Search the data for the word "This" and copy every line where it occurs.

DATASET EXCERPTS section start

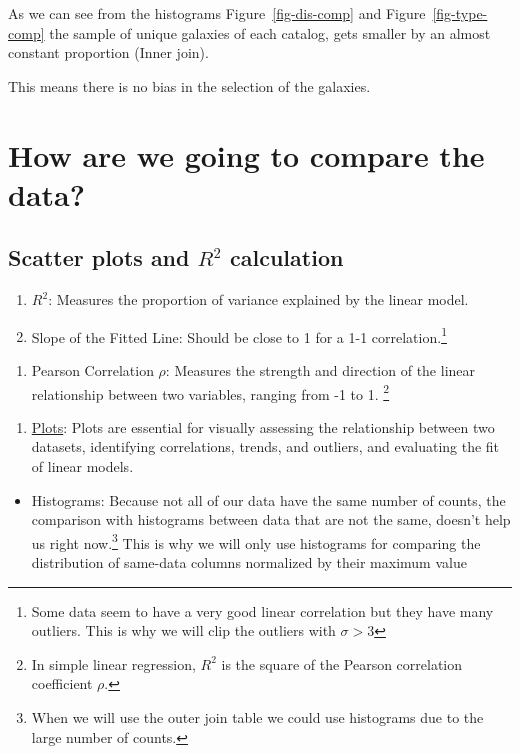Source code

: \documentclass[
]{article}
\providecommand{\tightlist}{%
  \setlength{\itemsep}{0pt}\setlength{\parskip}{0pt}}\usepackage{longtable,booktabs,array}
\begin{document}
As we can see from the histograms Figure~\ref{fig-dis-comp} and
Figure~\ref{fig-type-comp} the sample of unique galaxies of each
catalog, gets smaller by an almost constant proportion (Inner join).

This means there is no bias in the selection of the galaxies.

\section{How are we going to compare the
data?}\label{how-are-we-going-to-compare-the-data}

\subsection{\texorpdfstring{Scatter plots and \(R^2\)
calculation}{Scatter plots and R\^{}2 calculation}}\label{scatter-plots-and-r2-calculation}

\begin{enumerate}
\def\labelenumi{\arabic{enumi}.}
\tightlist
\item
  \(R^2\): Measures the proportion of variance explained by the linear
  model.
\item
  Slope of the Fitted Line: Should be close to 1 for a 1-1
  correlation.\footnote{Some data seem to have a very good linear
    correlation but they have many outliers. This is why we will clip
    the outliers with \(\sigma > 3\)}
\end{enumerate}

\begin{enumerate}
\def\labelenumi{\arabic{enumi}.}
\setcounter{enumi}{2}
\tightlist
\item
  Pearson Correlation \(\rho\): Measures the strength and direction of
  the linear relationship between two variables, ranging from -1 to 1.
  \footnote{In simple linear regression, \(R^2\) is the square of the
    Pearson correlation coefficient \(\rho\).}
\end{enumerate}

\begin{enumerate}
\def\labelenumi{\arabic{enumi}.}
\setcounter{enumi}{3}
\tightlist
\item
  \ul{Plots}: Plots are essential for visually assessing the
  relationship between two datasets, identifying correlations, trends,
  and outliers, and evaluating the fit of linear models.
\end{enumerate}

\begin{itemize}
\tightlist
\item
  Histograms: Because not all of our data have the same number of
  counts, the comparison with histograms between data that are not the
  same, doesn't help us right now.\footnote{When we will use the outer
    join table we could use histograms due to the large number of
    counts.} This is why we will only use histograms for comparing the
  distribution of same-data columns normalized by their maximum value
\end{itemize}
\end{document}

DATASET EXCERPTS section end

WORKED SOLUTION ::
This means there is no bias in the selection of the galaxies.
    correlation but they have many outliers. This is why we will clip
    counts.} This is why we will only use histograms for comparing the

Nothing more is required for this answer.